Cloud computing continues to take hold, but the exponential growth of IoT devices is drawing more and more attention to edge computing for data processing closer to where the data is produced. According to Gartner, in 2018, about 10% of enterprise data was generated and processed “at the edge”. By 2025, that number is expected to rise to a staggering 75% to 80%.

Barbara’s IoT technology is built on four pillars that are distributed both at the edge and in the cloud. 
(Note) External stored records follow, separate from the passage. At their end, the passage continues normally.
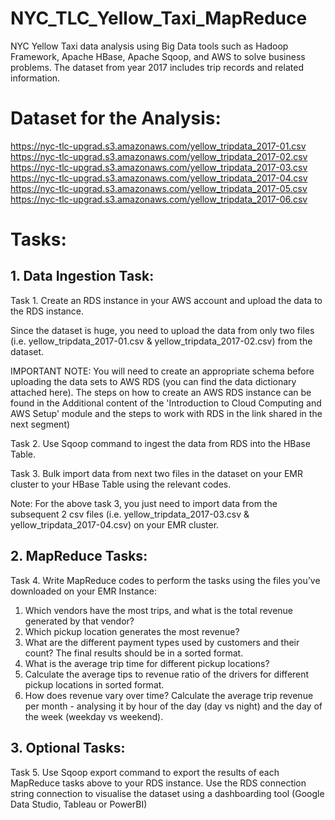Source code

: # NYC_TLC_Yellow_Taxi_MapReduce
NYC Yellow Taxi data analysis using Big Data tools such as Hadoop Framework, Apache HBase, Apache Sqoop, and AWS to solve business problems. The dataset from year 2017 includes trip records and related information.

# Dataset for the Analysis:
https://nyc-tlc-upgrad.s3.amazonaws.com/yellow_tripdata_2017-01.csv
https://nyc-tlc-upgrad.s3.amazonaws.com/yellow_tripdata_2017-02.csv
https://nyc-tlc-upgrad.s3.amazonaws.com/yellow_tripdata_2017-03.csv
https://nyc-tlc-upgrad.s3.amazonaws.com/yellow_tripdata_2017-04.csv
https://nyc-tlc-upgrad.s3.amazonaws.com/yellow_tripdata_2017-05.csv
https://nyc-tlc-upgrad.s3.amazonaws.com/yellow_tripdata_2017-06.csv

# Tasks:

## 1. Data Ingestion Task:
Task 1. Create an RDS instance in your AWS account and upload the data to the RDS instance.

Since the dataset is huge, you need to upload the data from only two files (i.e. yellow_tripdata_2017-01.csv & yellow_tripdata_2017-02.csv) from the dataset.

IMPORTANT NOTE: You will need to create an appropriate schema before uploading the data sets to AWS RDS (you can find the data dictionary attached here). The steps on how to create an AWS RDS instance can be found in the Additional content of the 'Introduction to Cloud Computing and AWS Setup' module and the steps to work with RDS in the link shared in the next segment)

Task 2. Use Sqoop command to ingest the data from RDS into the HBase Table.

Task 3. Bulk import data from next two files in the dataset on your EMR cluster to your HBase Table using the relevant codes.

Note: For the above task 3, you just need to import data from the subsequent 2 csv files (i.e. yellow_tripdata_2017-03.csv & yellow_tripdata_2017-04.csv) on your EMR cluster.

## 2. MapReduce Tasks:
Task 4. Write MapReduce codes to perform the tasks using the files you’ve downloaded on your EMR Instance:

1. Which vendors have the most trips, and what is the total revenue generated by that vendor?
2. Which pickup location generates the most revenue? 
3. What are the different payment types used by customers and their count? The final results should be in a sorted format.
4. What is the average trip time for different pickup locations?
5. Calculate the average tips to revenue ratio of the drivers for different pickup locations in sorted format.
6. How does revenue vary over time? Calculate the average trip revenue per month - analysing it by hour of the day (day vs night) and the day of the week (weekday vs weekend).

## 3. Optional Tasks:
Task 5. Use Sqoop export command to export the results of each MapReduce tasks above to your RDS instance. Use the RDS connection string connection to visualise the dataset using a dashboarding tool (Google Data Studio, Tableau or PowerBI)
“By controlling data from its source location or very close to where data is generated, you can decide which data and when to send them to the cloud, and so the cybersecurity risks of data theft or improper access to information are minimized,” Purón commented. “It also avoids overloading the infrastructure, eliminating unnecessary latencies.” 

There is a certain type of information that can be securely executed at the edge, and only the aggregate data can be analyzed in the cloud.

“There is a false sense in many cases that industrial IoT requires the interconnection of all plants to the cloud to send large amounts of data to be processed by complex artificial intelligence or machine learning algorithms,” Purón said. “For utilities, with their infrastructure scattered over thousands of kilometers, this is a major operational and security challenge. Therefore, designs in which part of the intelligence and processing are performed in the plant itself, and only the results of the processing are uploaded to the cloud, or those data that require centralized analysis, make sense.”

Expanding

So far, Barbara IoT has raised €3 million, and this new round of financing will allow the startup to expand its presence in Europe, specifically in the U.K., Germany, Italy, and France.  

Led by Caixa Capital Risc, it includes the participation of Iberdrola’s international program for startups. It was also backed by GoHub, Bizkaia Seed Capital, and Basque Fondo, company shareholders since 2020, to help the Spanish startup penetrate other industrial sectors.